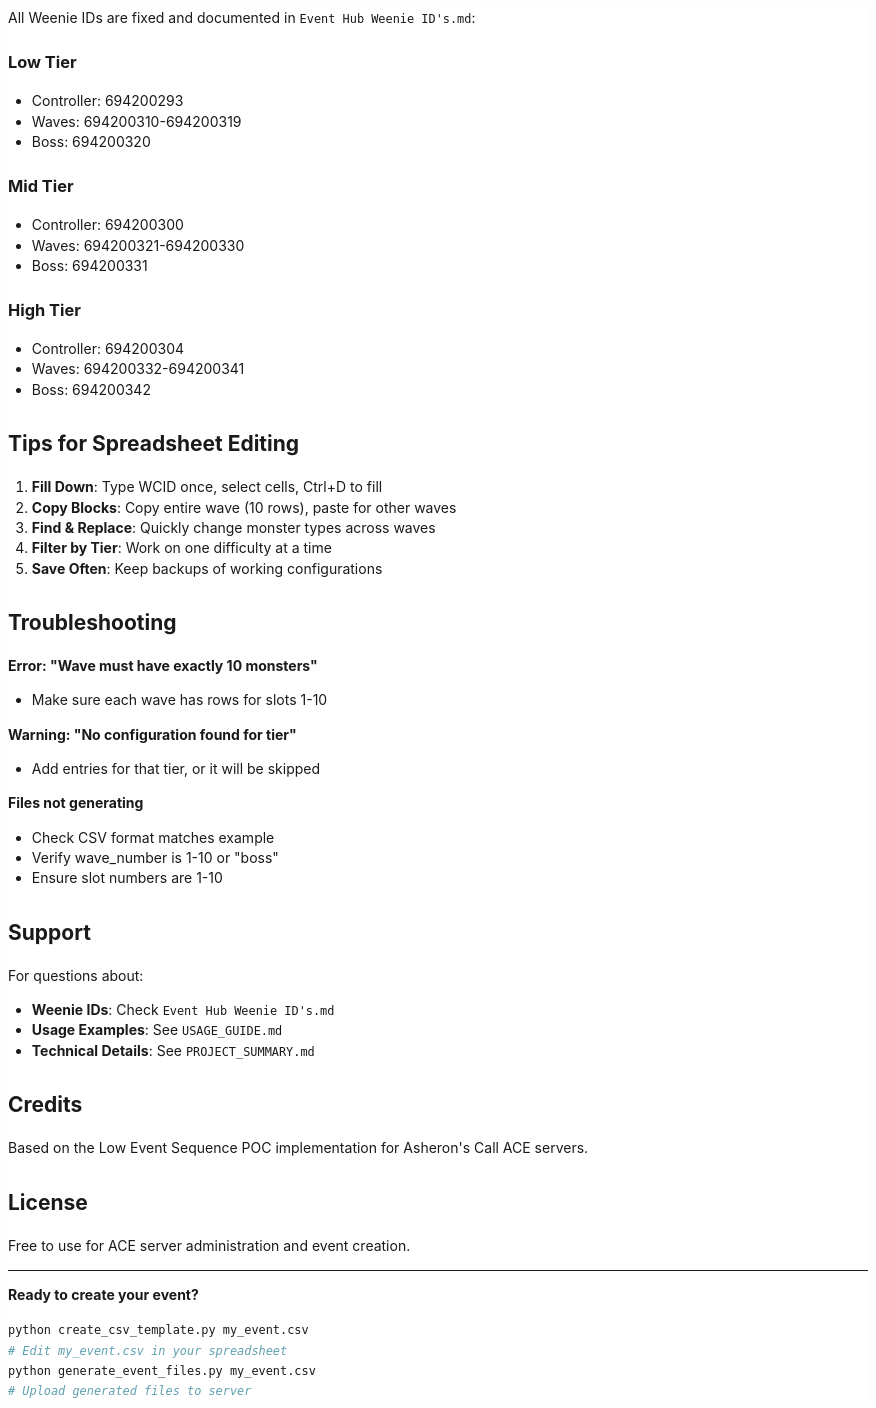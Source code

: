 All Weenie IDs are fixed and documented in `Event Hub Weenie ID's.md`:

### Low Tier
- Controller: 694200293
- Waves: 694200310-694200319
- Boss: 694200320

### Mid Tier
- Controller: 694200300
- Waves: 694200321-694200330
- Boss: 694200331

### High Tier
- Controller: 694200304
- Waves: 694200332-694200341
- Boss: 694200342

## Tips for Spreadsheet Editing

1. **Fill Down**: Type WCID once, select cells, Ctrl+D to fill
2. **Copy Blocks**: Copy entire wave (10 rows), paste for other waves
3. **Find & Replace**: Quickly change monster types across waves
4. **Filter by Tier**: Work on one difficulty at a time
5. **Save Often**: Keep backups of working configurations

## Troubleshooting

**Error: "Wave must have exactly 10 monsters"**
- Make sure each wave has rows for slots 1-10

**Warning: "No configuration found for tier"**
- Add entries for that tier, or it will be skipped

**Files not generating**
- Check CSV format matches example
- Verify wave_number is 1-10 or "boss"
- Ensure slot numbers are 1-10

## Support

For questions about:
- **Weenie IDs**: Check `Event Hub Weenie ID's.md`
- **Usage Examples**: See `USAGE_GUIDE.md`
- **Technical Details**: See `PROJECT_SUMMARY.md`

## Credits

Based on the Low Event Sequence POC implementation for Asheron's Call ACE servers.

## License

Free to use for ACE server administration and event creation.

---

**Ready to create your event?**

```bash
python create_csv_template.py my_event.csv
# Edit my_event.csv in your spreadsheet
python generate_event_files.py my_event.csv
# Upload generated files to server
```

□ □ □

**Problem to work on:**
Give back the records above word for word, minus any image they hold.

**Written answer:**
Source code

: All Weenie IDs are fixed and documented in `Event Hub Weenie ID's.md`:

### Low Tier
- Controller: 694200293
- Waves: 694200310-694200319
- Boss: 694200320

### Mid Tier
- Controller: 694200300
- Waves: 694200321-694200330
- Boss: 694200331

### High Tier
- Controller: 694200304
- Waves: 694200332-694200341
- Boss: 694200342

## Tips for Spreadsheet Editing

1. **Fill Down**: Type WCID once, select cells, Ctrl+D to fill
2. **Copy Blocks**: Copy entire wave (10 rows), paste for other waves
3. **Find & Replace**: Quickly change monster types across waves
4. **Filter by Tier**: Work on one difficulty at a time
5. **Save Often**: Keep backups of working configurations

## Troubleshooting

**Error: "Wave must have exactly 10 monsters"**
- Make sure each wave has rows for slots 1-10

**Warning: "No configuration found for tier"**
- Add entries for that tier, or it will be skipped

**Files not generating**
- Check CSV format matches example
- Verify wave_number is 1-10 or "boss"
- Ensure slot numbers are 1-10

## Support

For questions about:
- **Weenie IDs**: Check `Event Hub Weenie ID's.md`
- **Usage Examples**: See `USAGE_GUIDE.md`
- **Technical Details**: See `PROJECT_SUMMARY.md`

## Credits

Based on the Low Event Sequence POC implementation for Asheron's Call ACE servers.

## License

Free to use for ACE server administration and event creation.

---

**Ready to create your event?**

```bash
python create_csv_template.py my_event.csv
# Edit my_event.csv in your spreadsheet
python generate_event_files.py my_event.csv
# Upload generated files to server
```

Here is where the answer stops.